Reduction of polynomials over number fields modulo a prime ideal

Given a polynomial $f\in K[x]$ and a prime ideal $\mathfrak{p}$ of ${\mathcal{O}}_K$, we want to determine the reduction $\overline{f}\in F[x]$, where $F={\mathcal{O}}_K/\mathfrak{p}$ is the residue field. Concretely, we want to reduce the polynomial $f=x^3+(1+{\zeta }_7+{\zeta }_7^2)x^2+(23+55{\zeta }_7^5)x+({\zeta }_7+77)/2$ over $\mathbf{Q}({\zeta }_7)$. We begin by defining the cyclomotic field and the polynomial.

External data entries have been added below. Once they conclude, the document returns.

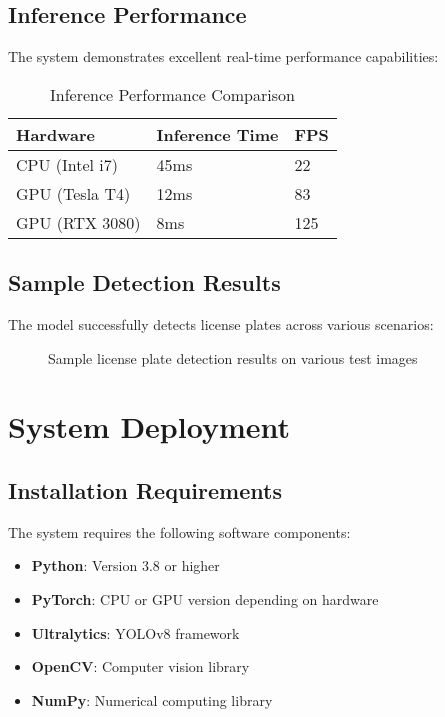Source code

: \documentclass[12pt,a4paper]{article}
\begin{document}
\subsection{Inference Performance}

The system demonstrates excellent real-time performance capabilities:

\begin{table}[H]
\centering
\begin{tabular}{|l|l|l|}
\hline
\textbf{Hardware} & \textbf{Inference Time} & \textbf{FPS} \\
\hline
CPU (Intel i7) & 45ms & 22 \\
GPU (Tesla T4) & 12ms & 83 \\
GPU (RTX 3080) & 8ms & 125 \\
\hline
\end{tabular}
\caption{Inference Performance Comparison}
\end{table}

\subsection{Sample Detection Results}

The model successfully detects license plates across various scenarios:

\begin{figure}[H]
\centering
\caption{Sample license plate detection results on various test images}
\end{figure}

\section{System Deployment}

\subsection{Installation Requirements}

The system requires the following software components:

\begin{itemize}
    \item \textbf{Python}: Version 3.8 or higher
    \item \textbf{PyTorch}: CPU or GPU version depending on hardware
    \item \textbf{Ultralytics}: YOLOv8 framework
    \item \textbf{OpenCV}: Computer vision library
    \item \textbf{NumPy}: Numerical computing library
\end{itemize}
\end{document}
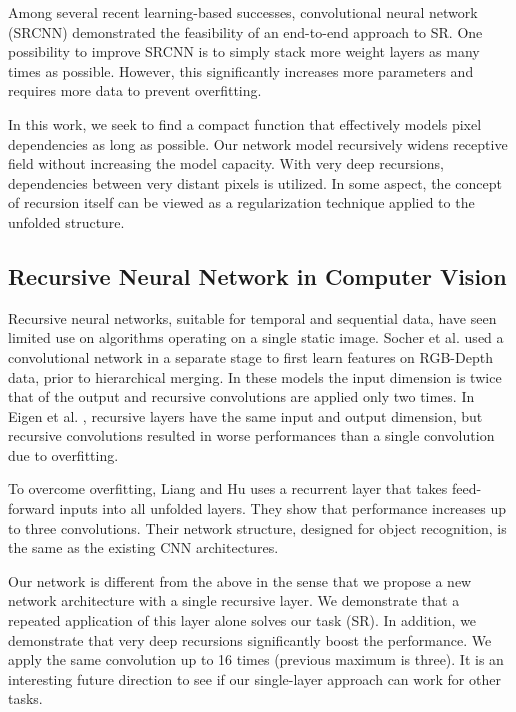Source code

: \documentclass[10pt,twocolumn,letterpaper]{article}
\begin{document}
Among several recent learning-based successes,  convolutional neural network (SRCNN) \cite{dong2014image} demonstrated the feasibility of an end-to-end approach to SR. One possibility to improve SRCNN is to simply stack more weight layers as many times as possible. However, this significantly increases more parameters and requires more data to prevent overfitting.  

In this work, we seek to find a compact function that effectively models pixel dependencies as long as possible. Our network model recursively widens receptive field without increasing the model capacity. With very deep recursions, dependencies between very distant pixels is utilized. In some aspect, the concept of recursion itself can be viewed as a regularization technique applied to the unfolded structure. 

\subsection{Recursive Neural Network in Computer Vision}

Recursive neural networks, suitable for temporal and sequential data, have seen limited use on algorithms operating on a single static image.   Socher et al.  \cite{socher2012convolutional} used a convolutional network in a separate stage to first learn features on RGB-Depth data, prior to hierarchical merging. In these models the input dimension is twice that of the output and recursive convolutions are applied only two times. In Eigen et al. \cite{Eigen2014}, recursive layers have the same input and output dimension, but recursive convolutions resulted in worse performances than a single convolution due to overfitting. 

To overcome overfitting, Liang and Hu \cite{Liang_2015_CVPR} uses a recurrent layer that takes feed-forward inputs into all unfolded layers. They show that performance increases up to three convolutions. Their network structure, designed for object recognition, is the same as the existing CNN architectures.

Our network is different from the above in the sense that we propose a new network architecture with a single recursive layer. We demonstrate that a repeated application of this layer alone solves our task (SR). In addition, we demonstrate that very deep recursions significantly boost the performance. We apply the same convolution up to 16 times (previous maximum is three). It is an interesting future direction to see if our single-layer approach can work for other tasks.  
\end{document}
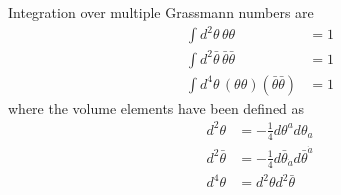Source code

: Integration over multiple Grassmann numbers are
\begin{align}
    \int d^{2}\theta\,\theta\theta&=1
    \\
    \int d^{2}\bar{\theta}\,\bar{\theta}\bar{\theta}&=1
    \\
    \int d^{4}\theta\,(\theta\theta)(\bar{\theta}\bar{\theta})&=1
\end{align}
where the volume elements have been defined as
\begin{align}
    d^{2}\theta&=-\frac{1}{4}d\theta^{a}d\theta_{a}
    \\
    d^{2}\bar{\theta}&=-\frac{1}{4}d\bar{\theta}_{\dot{a}}d\bar{\theta}^{\dot{a}}
    \\
     d^{4}\theta&=d^{2}\theta d^{2}\bar{\theta}
\end{align}


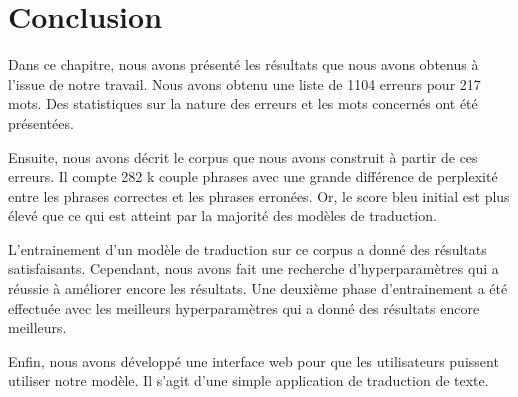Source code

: \section{Conclusion}%
\label{sec.results.conclusion}

Dans ce chapitre, nous avons présenté les résultats que nous avons obtenus à l'issue de notre travail.
Nous avons obtenu une liste de 1104 erreurs pour 217 mots.
Des statistiques sur la nature des erreurs et les mots concernés ont été présentées.

Ensuite, nous avons décrit le corpus que nous avons construit à partir de ces erreurs.
Il compte 282 k couple phrases avec une grande différence de perplexité 
entre les phrases correctes et les phrases erronées.
Or, le score \gls{bleu} initial 
est plus élevé que ce qui est atteint par la majorité des modèles de traduction.

L'entrainement d'un modèle de traduction sur ce corpus a donné des résultats satisfaisants.
Cependant, nous avons fait une recherche d'hyperparamètres qui a réussie à améliorer encore les résultats.
Une deuxième phase d'entrainement a été effectuée avec les meilleurs hyperparamètres 
qui a donné des résultats encore meilleurs.

Enfin, nous avons développé une interface web pour que les utilisateurs puissent utiliser notre modèle.
Il s'agit d'une simple application de traduction de texte.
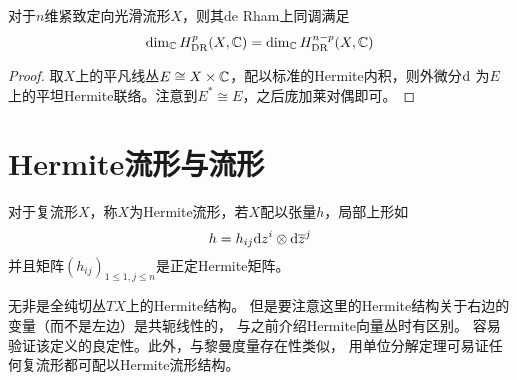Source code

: \begin{cor}
对于$n$维紧致定向光滑流形$X$，则其de Rham上同调满足
$$
  \dim_{\mathbb{C}}H^p_{\operatorname{DR}}(X,\mathbb{C})
= \dim_{\mathbb{C}}H^{n-p}_{\operatorname{DR}}(X,\mathbb{C})
$$
\end{cor}

\begin{proof}
取$X$上的平凡线丛$E\cong X\times\mathbb{C}$，配以标准的Hermite内积，则外微分$\mathrm{d}$
为$E$上的平坦Hermite联络。注意到$E^*\cong E$，之后庞加莱对偶即可。
\end{proof}


\section{Hermite流形与\Kahler 流形}

\begin{definition}
对于复流形$X$，称$X$为Hermite流形，若$X$配以张量$h$，局部上形如
$$h=h_{ij}\mathrm{d} z^i\otimes\mathrm{d}\overline{z}^j$$
并且矩阵$(h_{ij})_{1\leq 1,j\leq n}$是正定Hermite矩阵。
\end{definition}

无非是全纯切丛$TX$上的Hermite结构。
但是要注意这里的Hermite结构关于右边的变量（而不是左边）是共轭线性的，
与之前介绍Hermite向量丛时有区别。
容易验证该定义的良定性。此外，与黎曼度量存在性类似，
用单位分解定理可易证任何复流形都可配以Hermite流形结构。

julia> K, ζ = cyclotomic_field(7);

julia> Kx, x = K['x'];

julia> f = x^3 + (1 + ζ + ζ^2)*x^2 + (23 + 55ζ^5)x + (ζ + 77)//2
x^3 + (z_7^2 + z_7 + 1)*x^2 + (55*z_7^5 + 23)*x + 1//2*z_7 + 77//2

Next we determine the ring of integers ${\mathcal{O}}_K$ and a prime ideal $\mathfrak{p}$ lying above the prime $p=29$.

julia> OK = maximal_order(K);

julia> p = 29;

julia> frakp = prime_decomposition(OK, p)[1][1]
<29, z_7 + 22>
Norm: 29
Minimum: 29
two normal wrt: 29

We can now determine the residue field $F={\mathcal{O}}_K/\mathfrak{p}$ and the canonical map ${\mathcal{O}}_K\to F$.

julia> F, reduction_map_OK = residue_field(OK, frakp);

julia> F
Prime field of characteristic 29

julia> reduction_map_OK
Map
  from maximal order of Cyclotomic field of order 7
  with basis AbsSimpleNumFieldElem[1, z_7, z_7^2, z_7^3, z_7^4, z_7^5]
  to prime field of characteristic 29

Not that the reduction map has domain ${\mathcal{O}}_K$ and thus cannot be applied to elements of $K$. We can extend it to the set of $\mathfrak{p}$-integral elements by invoking the extend function. Not that the domain of the extended map will be the whole $K$, but the map will throw an error when applied to elements which are not $\mathfrak{p}$-integral.

julia> reduction_map_extended = extend(reduction_map_OK, K)
Map
  from cyclotomic field of order 7
  to prime field of characteristic 29

julia> reduction_map_extended(K(1//3))
10

julia> reduction_map_extended(K(1//29))
ERROR: Element not p-integral

Finally we can reduce $f$ modulo $\mathfrak{p}$, which we obtain by applying the reduction map to the coefficients.

julia> fbar = map_coefficients(reduction_map_extended, f)
x^3 + 28*x^2 + 4*x + 13

julia> base_ring(fbar) === F
true